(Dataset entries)
++++++++++

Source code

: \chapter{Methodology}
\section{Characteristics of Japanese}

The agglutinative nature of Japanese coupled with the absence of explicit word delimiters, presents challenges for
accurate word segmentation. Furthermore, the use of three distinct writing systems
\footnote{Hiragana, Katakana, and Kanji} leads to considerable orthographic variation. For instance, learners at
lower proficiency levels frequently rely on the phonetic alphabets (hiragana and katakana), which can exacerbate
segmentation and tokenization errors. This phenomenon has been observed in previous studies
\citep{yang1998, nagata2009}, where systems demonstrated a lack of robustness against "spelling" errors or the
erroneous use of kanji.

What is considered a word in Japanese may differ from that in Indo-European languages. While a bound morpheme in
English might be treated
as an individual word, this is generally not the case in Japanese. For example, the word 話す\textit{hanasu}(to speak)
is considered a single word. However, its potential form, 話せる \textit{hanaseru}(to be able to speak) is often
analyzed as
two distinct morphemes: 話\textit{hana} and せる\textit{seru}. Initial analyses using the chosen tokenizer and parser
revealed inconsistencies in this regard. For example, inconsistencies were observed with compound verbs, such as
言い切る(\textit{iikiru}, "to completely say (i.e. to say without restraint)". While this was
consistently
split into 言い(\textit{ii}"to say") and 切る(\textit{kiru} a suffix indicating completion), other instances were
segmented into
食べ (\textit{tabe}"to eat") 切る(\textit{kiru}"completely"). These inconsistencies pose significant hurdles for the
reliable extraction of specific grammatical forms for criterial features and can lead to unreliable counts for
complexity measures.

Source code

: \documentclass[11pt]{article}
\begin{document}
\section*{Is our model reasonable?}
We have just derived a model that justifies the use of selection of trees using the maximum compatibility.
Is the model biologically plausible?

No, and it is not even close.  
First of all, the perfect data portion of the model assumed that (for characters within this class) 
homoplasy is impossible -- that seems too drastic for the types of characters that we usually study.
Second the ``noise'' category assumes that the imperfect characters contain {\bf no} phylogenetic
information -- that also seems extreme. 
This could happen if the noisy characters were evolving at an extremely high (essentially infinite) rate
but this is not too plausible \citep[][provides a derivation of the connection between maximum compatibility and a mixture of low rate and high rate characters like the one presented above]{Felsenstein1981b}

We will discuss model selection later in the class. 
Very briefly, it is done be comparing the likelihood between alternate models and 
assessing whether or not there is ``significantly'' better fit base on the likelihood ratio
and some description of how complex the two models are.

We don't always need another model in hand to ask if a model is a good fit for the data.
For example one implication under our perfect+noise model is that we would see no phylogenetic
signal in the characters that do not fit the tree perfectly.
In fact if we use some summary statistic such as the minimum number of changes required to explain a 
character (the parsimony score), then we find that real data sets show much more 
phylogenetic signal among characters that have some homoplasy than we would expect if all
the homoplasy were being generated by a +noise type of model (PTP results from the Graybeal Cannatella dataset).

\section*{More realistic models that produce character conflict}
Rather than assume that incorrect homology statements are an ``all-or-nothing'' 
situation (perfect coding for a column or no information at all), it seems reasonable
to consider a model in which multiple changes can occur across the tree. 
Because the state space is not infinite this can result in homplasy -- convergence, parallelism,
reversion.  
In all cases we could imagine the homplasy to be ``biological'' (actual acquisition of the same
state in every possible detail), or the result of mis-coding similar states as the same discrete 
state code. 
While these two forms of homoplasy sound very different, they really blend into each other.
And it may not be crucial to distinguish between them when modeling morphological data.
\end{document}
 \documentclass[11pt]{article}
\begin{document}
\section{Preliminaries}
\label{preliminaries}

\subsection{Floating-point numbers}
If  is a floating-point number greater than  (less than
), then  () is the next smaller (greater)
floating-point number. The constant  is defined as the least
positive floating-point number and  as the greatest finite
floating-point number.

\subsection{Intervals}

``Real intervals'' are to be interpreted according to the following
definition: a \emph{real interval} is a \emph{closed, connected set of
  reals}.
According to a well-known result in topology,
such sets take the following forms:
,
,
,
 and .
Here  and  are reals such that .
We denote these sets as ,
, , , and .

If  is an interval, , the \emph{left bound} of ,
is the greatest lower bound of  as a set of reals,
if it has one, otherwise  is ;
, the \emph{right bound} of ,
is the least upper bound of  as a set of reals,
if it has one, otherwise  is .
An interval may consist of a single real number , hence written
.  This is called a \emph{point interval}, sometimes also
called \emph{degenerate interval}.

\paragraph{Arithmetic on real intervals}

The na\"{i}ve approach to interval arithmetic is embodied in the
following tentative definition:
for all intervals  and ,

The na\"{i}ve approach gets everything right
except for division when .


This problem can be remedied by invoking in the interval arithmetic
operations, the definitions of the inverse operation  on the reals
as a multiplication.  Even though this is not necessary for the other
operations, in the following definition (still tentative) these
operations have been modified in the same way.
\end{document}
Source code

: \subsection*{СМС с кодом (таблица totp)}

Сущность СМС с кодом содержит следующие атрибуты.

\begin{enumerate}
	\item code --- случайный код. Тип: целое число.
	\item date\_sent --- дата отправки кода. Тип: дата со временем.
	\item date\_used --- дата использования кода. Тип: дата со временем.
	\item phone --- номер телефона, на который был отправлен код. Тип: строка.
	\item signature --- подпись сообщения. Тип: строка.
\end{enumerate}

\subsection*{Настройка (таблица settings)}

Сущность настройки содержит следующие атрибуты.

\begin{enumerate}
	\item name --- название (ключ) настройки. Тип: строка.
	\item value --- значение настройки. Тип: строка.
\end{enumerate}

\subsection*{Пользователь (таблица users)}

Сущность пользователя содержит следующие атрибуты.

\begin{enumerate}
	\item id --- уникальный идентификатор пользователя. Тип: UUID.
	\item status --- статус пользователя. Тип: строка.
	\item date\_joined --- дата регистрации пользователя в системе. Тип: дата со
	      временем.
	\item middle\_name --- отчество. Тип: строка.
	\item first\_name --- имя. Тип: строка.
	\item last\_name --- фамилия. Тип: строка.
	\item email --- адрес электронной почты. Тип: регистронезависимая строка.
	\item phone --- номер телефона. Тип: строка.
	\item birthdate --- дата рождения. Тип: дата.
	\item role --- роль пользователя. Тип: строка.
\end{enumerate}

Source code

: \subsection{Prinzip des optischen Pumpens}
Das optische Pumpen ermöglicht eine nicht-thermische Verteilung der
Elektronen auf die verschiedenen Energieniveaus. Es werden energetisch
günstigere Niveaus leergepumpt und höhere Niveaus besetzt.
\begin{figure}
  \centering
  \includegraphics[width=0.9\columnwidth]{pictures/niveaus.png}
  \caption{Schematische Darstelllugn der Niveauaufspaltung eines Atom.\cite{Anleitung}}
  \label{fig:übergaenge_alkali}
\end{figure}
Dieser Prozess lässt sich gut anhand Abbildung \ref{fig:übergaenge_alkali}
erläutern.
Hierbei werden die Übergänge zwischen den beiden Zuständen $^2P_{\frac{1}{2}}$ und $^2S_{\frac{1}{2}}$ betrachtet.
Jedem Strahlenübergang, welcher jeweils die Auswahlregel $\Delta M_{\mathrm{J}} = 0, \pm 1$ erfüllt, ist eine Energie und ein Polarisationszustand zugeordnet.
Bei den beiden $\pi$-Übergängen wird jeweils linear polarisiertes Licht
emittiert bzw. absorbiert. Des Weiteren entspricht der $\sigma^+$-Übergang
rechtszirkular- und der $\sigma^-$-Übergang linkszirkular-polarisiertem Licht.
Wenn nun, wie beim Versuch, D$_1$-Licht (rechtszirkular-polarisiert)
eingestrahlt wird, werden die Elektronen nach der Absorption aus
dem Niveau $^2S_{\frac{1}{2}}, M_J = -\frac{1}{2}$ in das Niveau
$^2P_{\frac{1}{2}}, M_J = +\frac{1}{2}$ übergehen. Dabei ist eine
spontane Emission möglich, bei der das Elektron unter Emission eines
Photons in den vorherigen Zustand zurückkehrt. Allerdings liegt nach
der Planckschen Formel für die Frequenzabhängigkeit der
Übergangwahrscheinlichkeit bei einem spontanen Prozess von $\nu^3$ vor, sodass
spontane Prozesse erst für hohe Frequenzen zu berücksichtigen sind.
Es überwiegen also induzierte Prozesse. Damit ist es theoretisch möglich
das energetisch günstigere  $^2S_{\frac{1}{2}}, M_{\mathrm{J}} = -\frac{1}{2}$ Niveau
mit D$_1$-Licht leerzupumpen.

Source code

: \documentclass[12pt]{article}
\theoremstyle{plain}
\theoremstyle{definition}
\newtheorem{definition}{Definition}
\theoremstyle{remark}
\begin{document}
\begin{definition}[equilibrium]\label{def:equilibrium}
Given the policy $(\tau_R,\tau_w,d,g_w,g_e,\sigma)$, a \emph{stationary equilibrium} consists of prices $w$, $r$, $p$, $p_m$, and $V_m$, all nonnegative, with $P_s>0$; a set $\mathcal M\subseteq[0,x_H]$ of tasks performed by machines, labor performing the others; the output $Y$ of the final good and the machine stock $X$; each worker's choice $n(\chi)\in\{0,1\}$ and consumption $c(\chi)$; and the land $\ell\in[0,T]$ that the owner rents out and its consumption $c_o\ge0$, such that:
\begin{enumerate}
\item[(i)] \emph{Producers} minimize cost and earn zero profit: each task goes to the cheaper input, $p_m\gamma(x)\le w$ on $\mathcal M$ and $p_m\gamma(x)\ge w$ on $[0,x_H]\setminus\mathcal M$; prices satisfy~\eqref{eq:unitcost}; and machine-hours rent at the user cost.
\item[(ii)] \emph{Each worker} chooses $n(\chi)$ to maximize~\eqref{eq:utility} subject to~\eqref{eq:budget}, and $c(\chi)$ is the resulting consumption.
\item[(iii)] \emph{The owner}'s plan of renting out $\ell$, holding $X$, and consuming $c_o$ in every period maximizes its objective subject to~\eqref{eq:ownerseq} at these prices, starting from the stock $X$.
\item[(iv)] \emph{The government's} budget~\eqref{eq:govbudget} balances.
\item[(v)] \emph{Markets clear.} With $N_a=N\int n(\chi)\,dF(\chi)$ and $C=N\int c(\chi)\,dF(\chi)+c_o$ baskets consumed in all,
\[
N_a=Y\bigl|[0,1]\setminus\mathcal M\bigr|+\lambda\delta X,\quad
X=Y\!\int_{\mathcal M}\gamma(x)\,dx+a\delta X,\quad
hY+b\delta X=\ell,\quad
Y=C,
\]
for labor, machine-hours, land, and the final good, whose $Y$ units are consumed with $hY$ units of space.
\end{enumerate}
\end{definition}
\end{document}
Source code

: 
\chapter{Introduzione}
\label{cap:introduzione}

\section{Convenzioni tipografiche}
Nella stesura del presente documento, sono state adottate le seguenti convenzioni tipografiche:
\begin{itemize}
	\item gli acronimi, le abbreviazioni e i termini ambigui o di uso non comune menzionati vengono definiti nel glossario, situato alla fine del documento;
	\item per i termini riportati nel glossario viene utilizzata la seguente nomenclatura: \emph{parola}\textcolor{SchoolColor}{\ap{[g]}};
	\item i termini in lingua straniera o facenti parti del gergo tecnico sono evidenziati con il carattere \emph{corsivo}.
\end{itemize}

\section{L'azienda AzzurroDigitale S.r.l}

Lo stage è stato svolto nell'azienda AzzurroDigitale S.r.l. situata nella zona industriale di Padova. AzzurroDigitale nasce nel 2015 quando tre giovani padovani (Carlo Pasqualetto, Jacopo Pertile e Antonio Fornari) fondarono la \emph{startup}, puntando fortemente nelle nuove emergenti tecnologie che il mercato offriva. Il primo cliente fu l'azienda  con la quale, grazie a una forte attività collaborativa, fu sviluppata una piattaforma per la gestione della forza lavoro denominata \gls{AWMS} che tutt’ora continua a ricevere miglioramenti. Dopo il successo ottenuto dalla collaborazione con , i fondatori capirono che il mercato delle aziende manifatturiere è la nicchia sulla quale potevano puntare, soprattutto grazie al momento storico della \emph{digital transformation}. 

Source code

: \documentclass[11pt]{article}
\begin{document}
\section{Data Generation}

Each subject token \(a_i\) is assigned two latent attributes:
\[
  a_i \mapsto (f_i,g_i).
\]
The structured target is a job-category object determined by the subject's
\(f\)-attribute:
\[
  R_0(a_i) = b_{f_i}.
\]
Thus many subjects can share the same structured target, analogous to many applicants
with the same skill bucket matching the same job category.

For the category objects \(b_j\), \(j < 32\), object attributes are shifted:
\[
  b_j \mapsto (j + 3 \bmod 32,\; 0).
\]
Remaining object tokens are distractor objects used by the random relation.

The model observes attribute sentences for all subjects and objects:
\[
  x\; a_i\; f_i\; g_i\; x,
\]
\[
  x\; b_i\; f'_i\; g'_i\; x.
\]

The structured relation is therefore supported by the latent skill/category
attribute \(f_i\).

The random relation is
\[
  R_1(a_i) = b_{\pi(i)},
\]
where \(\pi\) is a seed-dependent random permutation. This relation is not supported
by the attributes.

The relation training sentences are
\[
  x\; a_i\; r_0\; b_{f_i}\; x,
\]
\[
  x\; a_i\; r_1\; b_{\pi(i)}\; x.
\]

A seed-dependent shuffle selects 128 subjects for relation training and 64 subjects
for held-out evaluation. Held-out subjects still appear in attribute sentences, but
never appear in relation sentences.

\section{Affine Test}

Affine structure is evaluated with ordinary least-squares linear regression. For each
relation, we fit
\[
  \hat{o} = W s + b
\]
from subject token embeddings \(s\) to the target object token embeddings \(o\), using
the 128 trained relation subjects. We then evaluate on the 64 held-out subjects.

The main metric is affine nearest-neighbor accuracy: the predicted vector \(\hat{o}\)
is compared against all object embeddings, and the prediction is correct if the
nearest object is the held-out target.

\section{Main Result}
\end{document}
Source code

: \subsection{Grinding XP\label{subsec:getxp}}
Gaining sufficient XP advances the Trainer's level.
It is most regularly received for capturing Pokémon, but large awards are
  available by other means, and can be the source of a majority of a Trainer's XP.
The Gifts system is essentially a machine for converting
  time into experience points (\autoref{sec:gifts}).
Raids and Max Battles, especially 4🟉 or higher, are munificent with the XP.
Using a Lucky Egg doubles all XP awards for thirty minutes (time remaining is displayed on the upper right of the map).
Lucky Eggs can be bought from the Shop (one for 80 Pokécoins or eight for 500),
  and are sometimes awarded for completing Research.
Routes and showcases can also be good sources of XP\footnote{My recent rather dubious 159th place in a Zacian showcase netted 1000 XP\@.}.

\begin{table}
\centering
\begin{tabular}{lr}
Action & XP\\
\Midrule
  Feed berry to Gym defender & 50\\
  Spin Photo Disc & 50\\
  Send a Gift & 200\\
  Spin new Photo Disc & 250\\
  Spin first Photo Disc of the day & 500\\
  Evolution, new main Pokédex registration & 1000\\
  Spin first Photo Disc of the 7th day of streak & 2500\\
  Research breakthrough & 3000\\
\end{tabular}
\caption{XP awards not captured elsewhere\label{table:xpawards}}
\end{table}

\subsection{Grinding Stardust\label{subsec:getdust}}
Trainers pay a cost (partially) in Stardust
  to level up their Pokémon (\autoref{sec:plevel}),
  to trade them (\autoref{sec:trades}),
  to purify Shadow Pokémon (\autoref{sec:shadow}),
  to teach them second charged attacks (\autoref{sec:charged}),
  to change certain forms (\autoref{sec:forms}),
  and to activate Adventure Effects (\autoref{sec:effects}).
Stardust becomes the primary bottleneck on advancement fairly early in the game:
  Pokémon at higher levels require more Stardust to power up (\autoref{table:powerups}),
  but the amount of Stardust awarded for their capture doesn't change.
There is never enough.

++++++++++

__WORK REQUEST__: Go over the records above and tally each line that includes "would". Give the total by itself.

__RESULT OF THE EXERCISE__: 2